Thursday 28 May 2009

One Globule or Two?

There's nothing in the fridge to eat apart from a potato with a healthy looking shoot poking out of it, some cheese with blue patches on and some seafood sauce that went past it's sell by date a while ago. (Like never using a pencil to the very end, does anyone ever scrape out the last dregs of a jar of seafood sauce?).

In the swirly Ikea cupboard there's a box of blue stripe lasagne and half a bag of risotto rice. (The swirly bit broke quite soon after delivery, so the baskets dip up and down like a fairground ride, tipping anything too heavy onto the kitchen floor). At least I can have a cup of tea as the milk is just about the right side of yoghurt.

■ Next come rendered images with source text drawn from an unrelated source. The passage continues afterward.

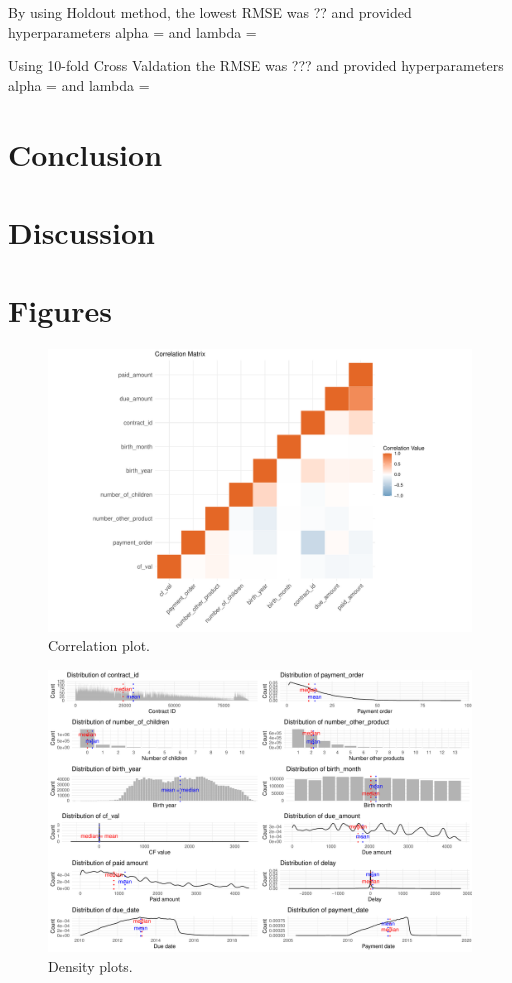 \documentclass[
]{article}
\begin{document}
By using Holdout method, the lowest RMSE was ?? and provided hyperparameters alpha = and lambda =

Using 10-fold Cross Valdation the RMSE was ??? and provided hyperparameters alpha = and lambda =

\hypertarget{conclusion}{%
\section{Conclusion}\label{conclusion}}

\hypertarget{discussion}{%
\section{Discussion}\label{discussion}}

\hypertarget{figures}{%
\section{Figures}\label{figures}}

\begin{figure}
\centering
\includegraphics{Documentation_Rmarkdown_files/figure-latex/correlogram-1.pdf}
\caption{\label{fig:correlogram}\label{fig:correlogram}Correlation plot.}
\end{figure}

\begin{figure}
\centering
\includegraphics{Documentation_Rmarkdown_files/figure-latex/density-1.pdf}
\caption{\label{fig:density}\label{fig:density}Density plots.}
\end{figure}
\end{document}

Milk perplexes me. It used to go off after about three days in a fridge. You used to get the gloopy little white spots (like some people get on their tonsils) floating around your cuppa. They were often accompanied by globules of fat, skimming around on the surface. They annoyingly always resisted being fished out with a teaspoon. Now you can keep those plastic bottles in the fridge for eons, and it's only when it comes out in chunks that you realise it's finally gone off. Why's that then? Has our milk been subjected to sinister rays?

I will contemplate this as I go and cut the mould off the cheese and consider a risotto without the usual parmesan and wine to enhance it.

1 comment:

J Adamthwaite said...

I've never thought about that before, but now you mention it, it's quite scary. How is milk keeping so long?